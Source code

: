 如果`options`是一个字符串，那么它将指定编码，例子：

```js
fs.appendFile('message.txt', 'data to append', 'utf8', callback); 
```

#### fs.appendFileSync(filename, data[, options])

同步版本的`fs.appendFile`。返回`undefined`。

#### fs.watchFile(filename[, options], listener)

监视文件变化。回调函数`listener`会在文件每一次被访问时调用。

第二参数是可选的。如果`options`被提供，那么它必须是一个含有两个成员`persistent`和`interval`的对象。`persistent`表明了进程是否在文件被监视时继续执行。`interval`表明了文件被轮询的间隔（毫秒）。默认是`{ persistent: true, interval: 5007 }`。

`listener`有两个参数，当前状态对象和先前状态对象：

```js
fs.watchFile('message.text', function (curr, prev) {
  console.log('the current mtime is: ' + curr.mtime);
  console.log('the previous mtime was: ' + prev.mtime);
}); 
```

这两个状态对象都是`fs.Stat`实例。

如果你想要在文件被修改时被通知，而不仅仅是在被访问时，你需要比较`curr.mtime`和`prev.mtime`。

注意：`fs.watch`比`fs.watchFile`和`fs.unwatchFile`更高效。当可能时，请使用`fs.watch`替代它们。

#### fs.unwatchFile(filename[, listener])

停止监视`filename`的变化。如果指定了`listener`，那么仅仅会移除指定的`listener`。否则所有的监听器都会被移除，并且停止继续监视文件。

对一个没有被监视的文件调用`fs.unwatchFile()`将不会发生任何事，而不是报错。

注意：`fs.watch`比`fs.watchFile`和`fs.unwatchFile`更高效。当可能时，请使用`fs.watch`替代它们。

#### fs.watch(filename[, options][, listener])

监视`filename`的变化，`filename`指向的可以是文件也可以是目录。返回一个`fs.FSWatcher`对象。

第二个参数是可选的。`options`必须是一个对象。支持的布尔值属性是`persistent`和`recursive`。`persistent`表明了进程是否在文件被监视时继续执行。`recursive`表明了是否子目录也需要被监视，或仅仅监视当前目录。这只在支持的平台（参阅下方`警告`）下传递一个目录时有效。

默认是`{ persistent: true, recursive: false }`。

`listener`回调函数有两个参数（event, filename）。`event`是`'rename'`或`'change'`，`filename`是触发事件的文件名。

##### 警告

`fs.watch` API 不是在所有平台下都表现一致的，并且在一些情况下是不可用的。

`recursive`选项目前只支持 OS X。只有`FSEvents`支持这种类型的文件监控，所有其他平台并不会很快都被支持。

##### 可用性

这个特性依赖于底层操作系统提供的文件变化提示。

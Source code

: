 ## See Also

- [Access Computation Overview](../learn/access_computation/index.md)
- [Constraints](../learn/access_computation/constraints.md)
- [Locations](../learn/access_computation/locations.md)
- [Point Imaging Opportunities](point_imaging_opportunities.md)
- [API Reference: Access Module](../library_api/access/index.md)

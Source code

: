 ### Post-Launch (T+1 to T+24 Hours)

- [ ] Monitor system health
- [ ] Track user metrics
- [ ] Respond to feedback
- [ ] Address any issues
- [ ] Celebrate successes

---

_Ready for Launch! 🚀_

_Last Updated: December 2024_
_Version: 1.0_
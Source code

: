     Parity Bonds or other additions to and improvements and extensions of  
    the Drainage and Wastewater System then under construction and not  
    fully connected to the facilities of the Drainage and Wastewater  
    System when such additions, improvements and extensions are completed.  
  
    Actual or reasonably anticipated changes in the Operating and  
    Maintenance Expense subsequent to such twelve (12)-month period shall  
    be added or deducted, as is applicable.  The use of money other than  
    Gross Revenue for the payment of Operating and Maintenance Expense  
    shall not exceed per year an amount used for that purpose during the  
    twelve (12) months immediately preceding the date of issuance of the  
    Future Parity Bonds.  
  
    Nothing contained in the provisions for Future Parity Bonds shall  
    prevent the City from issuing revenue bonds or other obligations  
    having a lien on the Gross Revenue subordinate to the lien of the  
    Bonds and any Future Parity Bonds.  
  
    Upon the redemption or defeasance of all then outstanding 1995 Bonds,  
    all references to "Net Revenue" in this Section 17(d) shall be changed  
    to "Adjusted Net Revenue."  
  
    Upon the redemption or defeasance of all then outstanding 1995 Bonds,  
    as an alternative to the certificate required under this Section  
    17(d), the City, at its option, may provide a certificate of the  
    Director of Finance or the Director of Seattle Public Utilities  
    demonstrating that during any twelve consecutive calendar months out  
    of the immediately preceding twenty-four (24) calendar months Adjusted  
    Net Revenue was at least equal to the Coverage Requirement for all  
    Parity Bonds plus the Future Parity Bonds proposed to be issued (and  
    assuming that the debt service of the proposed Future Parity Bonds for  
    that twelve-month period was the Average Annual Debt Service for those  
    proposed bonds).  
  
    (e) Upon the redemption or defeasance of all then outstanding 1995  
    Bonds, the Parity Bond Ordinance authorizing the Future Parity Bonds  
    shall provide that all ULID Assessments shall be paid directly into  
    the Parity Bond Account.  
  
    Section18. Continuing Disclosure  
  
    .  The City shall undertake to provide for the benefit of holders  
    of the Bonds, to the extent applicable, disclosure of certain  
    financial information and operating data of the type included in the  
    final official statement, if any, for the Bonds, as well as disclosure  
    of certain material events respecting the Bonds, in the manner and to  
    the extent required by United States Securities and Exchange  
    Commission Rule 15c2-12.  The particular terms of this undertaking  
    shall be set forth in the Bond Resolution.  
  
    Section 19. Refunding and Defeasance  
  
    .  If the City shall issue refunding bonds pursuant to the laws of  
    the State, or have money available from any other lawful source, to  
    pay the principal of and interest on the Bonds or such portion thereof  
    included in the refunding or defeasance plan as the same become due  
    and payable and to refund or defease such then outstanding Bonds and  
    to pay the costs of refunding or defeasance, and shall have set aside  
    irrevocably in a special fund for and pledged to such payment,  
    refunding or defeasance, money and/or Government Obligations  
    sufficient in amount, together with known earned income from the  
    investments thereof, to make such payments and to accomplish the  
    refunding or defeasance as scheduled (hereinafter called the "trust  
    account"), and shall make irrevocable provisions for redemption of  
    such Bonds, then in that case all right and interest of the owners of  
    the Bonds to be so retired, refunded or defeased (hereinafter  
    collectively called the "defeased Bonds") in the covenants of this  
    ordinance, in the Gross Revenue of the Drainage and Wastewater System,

Your instructions ▸
Lines to set down from above: the line with "shall be set", the line with "and payable and", and every line between, each exactly as written.

Answer section ▸
    shall be set forth in the Bond Resolution.  
  
    Section 19. Refunding and Defeasance  
  
    .  If the City shall issue refunding bonds pursuant to the laws of  
    the State, or have money available from any other lawful source, to  
    pay the principal of and interest on the Bonds or such portion thereof  
    included in the refunding or defeasance plan as the same become due  
    and payable and to refund or defease such then outstanding Bonds and  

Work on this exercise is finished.